The records:

########################################

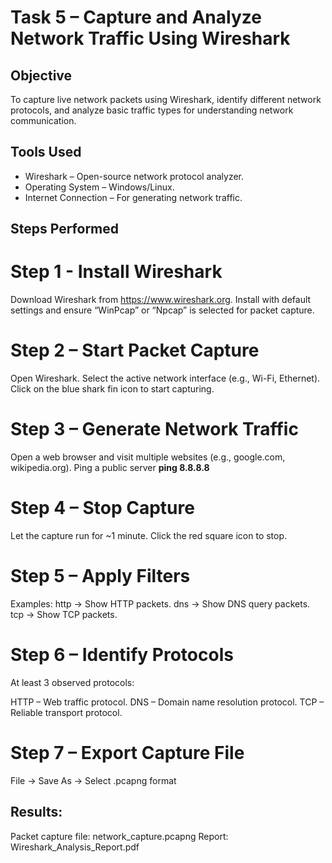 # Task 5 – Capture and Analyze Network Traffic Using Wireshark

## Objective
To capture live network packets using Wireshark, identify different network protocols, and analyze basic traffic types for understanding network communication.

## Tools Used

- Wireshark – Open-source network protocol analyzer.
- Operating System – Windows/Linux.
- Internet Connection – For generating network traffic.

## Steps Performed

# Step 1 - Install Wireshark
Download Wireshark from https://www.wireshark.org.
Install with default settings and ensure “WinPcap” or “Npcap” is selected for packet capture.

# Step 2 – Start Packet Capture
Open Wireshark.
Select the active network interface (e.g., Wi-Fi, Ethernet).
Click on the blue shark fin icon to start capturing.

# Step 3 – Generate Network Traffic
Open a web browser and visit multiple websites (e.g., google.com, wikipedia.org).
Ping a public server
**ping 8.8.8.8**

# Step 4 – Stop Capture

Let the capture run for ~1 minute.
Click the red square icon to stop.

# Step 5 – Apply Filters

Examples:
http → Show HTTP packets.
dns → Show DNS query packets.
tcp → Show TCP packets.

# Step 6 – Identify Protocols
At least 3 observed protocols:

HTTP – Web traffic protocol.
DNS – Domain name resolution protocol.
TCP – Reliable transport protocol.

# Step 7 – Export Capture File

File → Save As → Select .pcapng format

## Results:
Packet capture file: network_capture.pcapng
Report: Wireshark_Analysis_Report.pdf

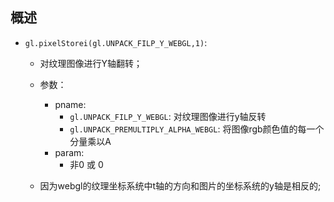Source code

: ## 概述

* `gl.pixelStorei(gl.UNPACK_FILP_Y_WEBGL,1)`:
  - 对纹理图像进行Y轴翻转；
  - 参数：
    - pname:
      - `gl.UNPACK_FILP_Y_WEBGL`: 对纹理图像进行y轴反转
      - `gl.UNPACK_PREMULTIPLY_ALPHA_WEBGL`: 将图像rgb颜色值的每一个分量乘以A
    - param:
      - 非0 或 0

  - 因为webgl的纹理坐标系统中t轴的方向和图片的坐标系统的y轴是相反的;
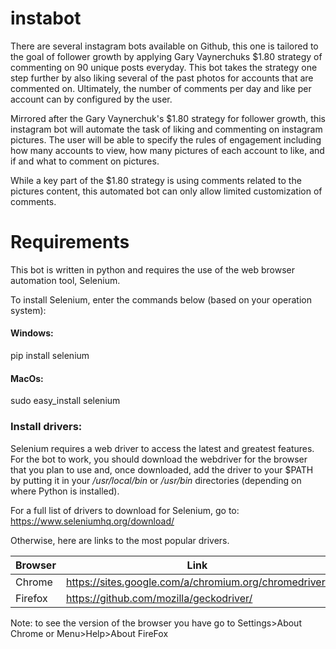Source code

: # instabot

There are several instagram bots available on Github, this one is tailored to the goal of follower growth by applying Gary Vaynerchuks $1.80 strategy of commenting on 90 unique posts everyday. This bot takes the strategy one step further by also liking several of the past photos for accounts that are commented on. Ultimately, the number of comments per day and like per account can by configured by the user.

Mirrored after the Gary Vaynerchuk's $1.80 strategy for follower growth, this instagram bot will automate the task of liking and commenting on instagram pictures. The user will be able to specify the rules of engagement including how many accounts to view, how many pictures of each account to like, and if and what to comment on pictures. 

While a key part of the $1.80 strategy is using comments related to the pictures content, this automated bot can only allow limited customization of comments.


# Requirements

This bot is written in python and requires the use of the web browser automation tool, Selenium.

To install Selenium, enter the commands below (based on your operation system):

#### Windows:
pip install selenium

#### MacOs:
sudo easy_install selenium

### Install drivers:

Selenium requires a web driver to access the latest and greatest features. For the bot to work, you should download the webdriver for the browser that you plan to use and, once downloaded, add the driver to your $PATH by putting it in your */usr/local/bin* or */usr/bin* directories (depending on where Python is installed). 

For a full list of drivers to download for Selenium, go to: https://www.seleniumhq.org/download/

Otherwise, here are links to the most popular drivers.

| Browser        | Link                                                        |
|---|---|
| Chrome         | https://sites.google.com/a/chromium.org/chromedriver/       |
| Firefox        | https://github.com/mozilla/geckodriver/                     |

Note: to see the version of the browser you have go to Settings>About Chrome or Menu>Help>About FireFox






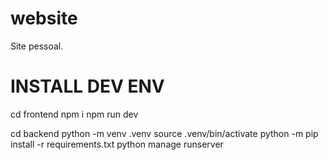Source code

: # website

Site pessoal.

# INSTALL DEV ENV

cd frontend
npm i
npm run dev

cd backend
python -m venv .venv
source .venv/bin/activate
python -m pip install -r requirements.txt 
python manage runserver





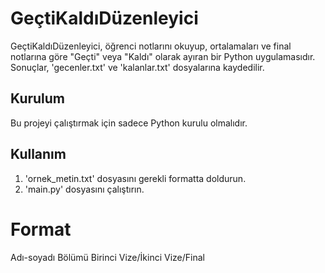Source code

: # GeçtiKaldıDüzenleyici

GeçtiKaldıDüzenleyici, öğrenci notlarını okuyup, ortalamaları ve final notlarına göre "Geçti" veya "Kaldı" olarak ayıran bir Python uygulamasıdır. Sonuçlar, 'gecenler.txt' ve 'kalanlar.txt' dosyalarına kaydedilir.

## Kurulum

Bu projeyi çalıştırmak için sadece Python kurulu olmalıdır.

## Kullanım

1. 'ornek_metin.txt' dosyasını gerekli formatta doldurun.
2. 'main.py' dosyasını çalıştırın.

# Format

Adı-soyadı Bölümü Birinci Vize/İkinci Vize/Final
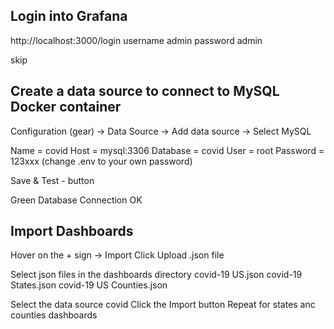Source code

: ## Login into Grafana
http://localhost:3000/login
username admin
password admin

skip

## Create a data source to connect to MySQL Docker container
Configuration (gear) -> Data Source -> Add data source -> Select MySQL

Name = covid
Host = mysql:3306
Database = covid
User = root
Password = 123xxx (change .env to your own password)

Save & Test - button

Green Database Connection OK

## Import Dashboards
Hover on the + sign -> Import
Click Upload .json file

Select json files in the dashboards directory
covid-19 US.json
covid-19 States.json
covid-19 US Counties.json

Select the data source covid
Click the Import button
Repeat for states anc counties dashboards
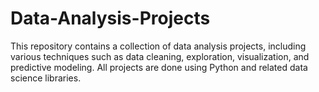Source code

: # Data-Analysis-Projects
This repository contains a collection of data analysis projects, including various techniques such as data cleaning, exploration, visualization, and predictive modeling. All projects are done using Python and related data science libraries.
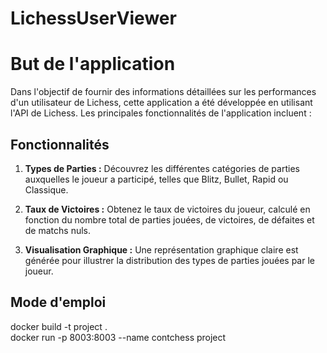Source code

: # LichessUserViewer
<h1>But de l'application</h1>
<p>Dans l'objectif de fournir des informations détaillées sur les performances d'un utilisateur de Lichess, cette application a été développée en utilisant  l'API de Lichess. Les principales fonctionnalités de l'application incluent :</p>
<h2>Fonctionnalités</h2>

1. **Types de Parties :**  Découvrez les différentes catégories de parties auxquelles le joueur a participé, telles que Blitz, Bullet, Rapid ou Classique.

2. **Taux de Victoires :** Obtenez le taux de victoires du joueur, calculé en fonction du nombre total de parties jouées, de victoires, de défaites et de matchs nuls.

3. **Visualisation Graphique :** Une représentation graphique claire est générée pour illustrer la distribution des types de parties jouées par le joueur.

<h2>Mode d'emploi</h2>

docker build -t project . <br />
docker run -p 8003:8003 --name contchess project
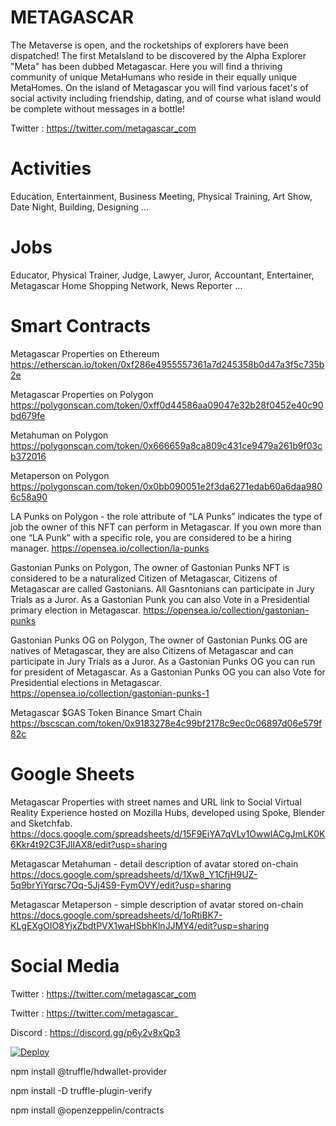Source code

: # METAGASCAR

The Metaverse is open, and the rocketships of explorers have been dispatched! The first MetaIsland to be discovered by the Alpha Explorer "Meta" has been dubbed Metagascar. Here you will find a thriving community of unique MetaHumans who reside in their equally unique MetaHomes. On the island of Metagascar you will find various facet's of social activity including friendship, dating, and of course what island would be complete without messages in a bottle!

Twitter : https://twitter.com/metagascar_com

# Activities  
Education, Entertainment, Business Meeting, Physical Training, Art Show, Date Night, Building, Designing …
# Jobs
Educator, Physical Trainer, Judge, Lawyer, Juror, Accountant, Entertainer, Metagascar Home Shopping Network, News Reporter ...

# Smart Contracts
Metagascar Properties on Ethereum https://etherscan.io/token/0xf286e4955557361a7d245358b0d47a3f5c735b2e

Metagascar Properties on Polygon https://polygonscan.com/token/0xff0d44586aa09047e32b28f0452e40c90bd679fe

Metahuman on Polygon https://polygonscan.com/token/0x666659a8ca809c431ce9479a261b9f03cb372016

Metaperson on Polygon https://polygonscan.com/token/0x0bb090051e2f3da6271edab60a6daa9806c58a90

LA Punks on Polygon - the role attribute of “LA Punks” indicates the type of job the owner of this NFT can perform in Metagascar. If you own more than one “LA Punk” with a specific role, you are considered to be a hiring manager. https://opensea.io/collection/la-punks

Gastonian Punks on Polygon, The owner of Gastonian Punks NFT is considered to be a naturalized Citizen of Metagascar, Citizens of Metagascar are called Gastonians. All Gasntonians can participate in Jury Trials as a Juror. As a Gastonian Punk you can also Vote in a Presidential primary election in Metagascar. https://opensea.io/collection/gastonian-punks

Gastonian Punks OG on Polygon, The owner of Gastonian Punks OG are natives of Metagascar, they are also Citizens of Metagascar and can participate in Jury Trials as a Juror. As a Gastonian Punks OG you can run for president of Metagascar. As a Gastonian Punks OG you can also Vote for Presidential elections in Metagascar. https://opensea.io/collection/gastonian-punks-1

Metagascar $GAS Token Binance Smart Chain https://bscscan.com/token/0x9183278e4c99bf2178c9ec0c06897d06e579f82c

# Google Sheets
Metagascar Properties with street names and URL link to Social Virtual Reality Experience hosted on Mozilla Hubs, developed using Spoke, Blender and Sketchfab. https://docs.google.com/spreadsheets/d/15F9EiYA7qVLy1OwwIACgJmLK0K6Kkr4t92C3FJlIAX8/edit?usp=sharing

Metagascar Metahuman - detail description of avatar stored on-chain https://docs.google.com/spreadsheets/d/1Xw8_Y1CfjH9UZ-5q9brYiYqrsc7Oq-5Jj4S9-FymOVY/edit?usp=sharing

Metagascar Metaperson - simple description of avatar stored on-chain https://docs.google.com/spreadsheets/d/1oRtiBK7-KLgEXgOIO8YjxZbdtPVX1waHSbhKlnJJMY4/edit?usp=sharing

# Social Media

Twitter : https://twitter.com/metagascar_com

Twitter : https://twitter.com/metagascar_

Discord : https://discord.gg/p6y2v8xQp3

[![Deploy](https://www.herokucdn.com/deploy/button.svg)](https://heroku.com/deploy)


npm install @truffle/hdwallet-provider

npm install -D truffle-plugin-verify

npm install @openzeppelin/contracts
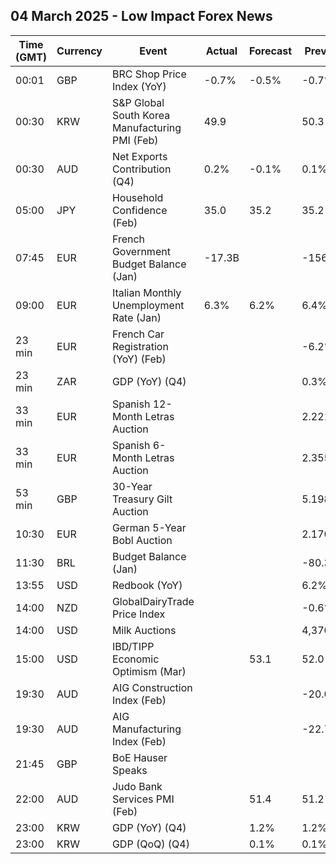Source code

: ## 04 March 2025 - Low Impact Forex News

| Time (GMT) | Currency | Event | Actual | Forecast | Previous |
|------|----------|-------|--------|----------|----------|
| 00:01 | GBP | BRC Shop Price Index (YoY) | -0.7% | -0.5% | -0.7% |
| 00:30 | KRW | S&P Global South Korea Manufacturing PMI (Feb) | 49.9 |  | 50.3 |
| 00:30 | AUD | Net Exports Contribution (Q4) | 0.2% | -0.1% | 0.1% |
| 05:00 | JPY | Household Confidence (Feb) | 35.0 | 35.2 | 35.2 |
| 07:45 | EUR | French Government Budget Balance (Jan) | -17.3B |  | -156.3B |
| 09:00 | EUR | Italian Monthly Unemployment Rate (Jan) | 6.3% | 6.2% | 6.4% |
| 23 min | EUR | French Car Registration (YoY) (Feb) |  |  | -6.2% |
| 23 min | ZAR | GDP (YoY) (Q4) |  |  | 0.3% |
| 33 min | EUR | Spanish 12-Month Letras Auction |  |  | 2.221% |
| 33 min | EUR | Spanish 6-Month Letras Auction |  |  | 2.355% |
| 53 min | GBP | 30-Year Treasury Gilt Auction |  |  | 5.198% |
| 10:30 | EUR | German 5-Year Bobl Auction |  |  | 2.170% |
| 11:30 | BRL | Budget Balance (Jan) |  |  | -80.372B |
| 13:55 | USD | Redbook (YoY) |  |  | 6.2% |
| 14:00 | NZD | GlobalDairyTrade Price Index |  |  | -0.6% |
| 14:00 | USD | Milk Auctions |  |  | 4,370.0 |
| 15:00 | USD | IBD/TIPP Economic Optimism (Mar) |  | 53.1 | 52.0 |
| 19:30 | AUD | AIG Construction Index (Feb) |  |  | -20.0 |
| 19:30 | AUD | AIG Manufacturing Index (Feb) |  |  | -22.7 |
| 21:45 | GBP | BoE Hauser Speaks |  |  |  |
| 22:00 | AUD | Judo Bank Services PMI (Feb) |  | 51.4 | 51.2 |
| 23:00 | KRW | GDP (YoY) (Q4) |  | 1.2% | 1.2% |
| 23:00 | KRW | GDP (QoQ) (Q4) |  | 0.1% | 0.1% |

########################################

Exercise instructions: Would you print, exactly as written, every line above from the one holding "Impact Forex News" through the one holding "GBP | 30-Year", with both included and no other lines?

Answer section:
: ## 04 March 2025 - Low Impact Forex News

| Time (GMT) | Currency | Event | Actual | Forecast | Previous |
|------|----------|-------|--------|----------|----------|
| 00:01 | GBP | BRC Shop Price Index (YoY) | -0.7% | -0.5% | -0.7% |
| 00:30 | KRW | S&P Global South Korea Manufacturing PMI (Feb) | 49.9 |  | 50.3 |
| 00:30 | AUD | Net Exports Contribution (Q4) | 0.2% | -0.1% | 0.1% |
| 05:00 | JPY | Household Confidence (Feb) | 35.0 | 35.2 | 35.2 |
| 07:45 | EUR | French Government Budget Balance (Jan) | -17.3B |  | -156.3B |
| 09:00 | EUR | Italian Monthly Unemployment Rate (Jan) | 6.3% | 6.2% | 6.4% |
| 23 min | EUR | French Car Registration (YoY) (Feb) |  |  | -6.2% |
| 23 min | ZAR | GDP (YoY) (Q4) |  |  | 0.3% |
| 33 min | EUR | Spanish 12-Month Letras Auction |  |  | 2.221% |
| 33 min | EUR | Spanish 6-Month Letras Auction |  |  | 2.355% |
| 53 min | GBP | 30-Year Treasury Gilt Auction |  |  | 5.198% |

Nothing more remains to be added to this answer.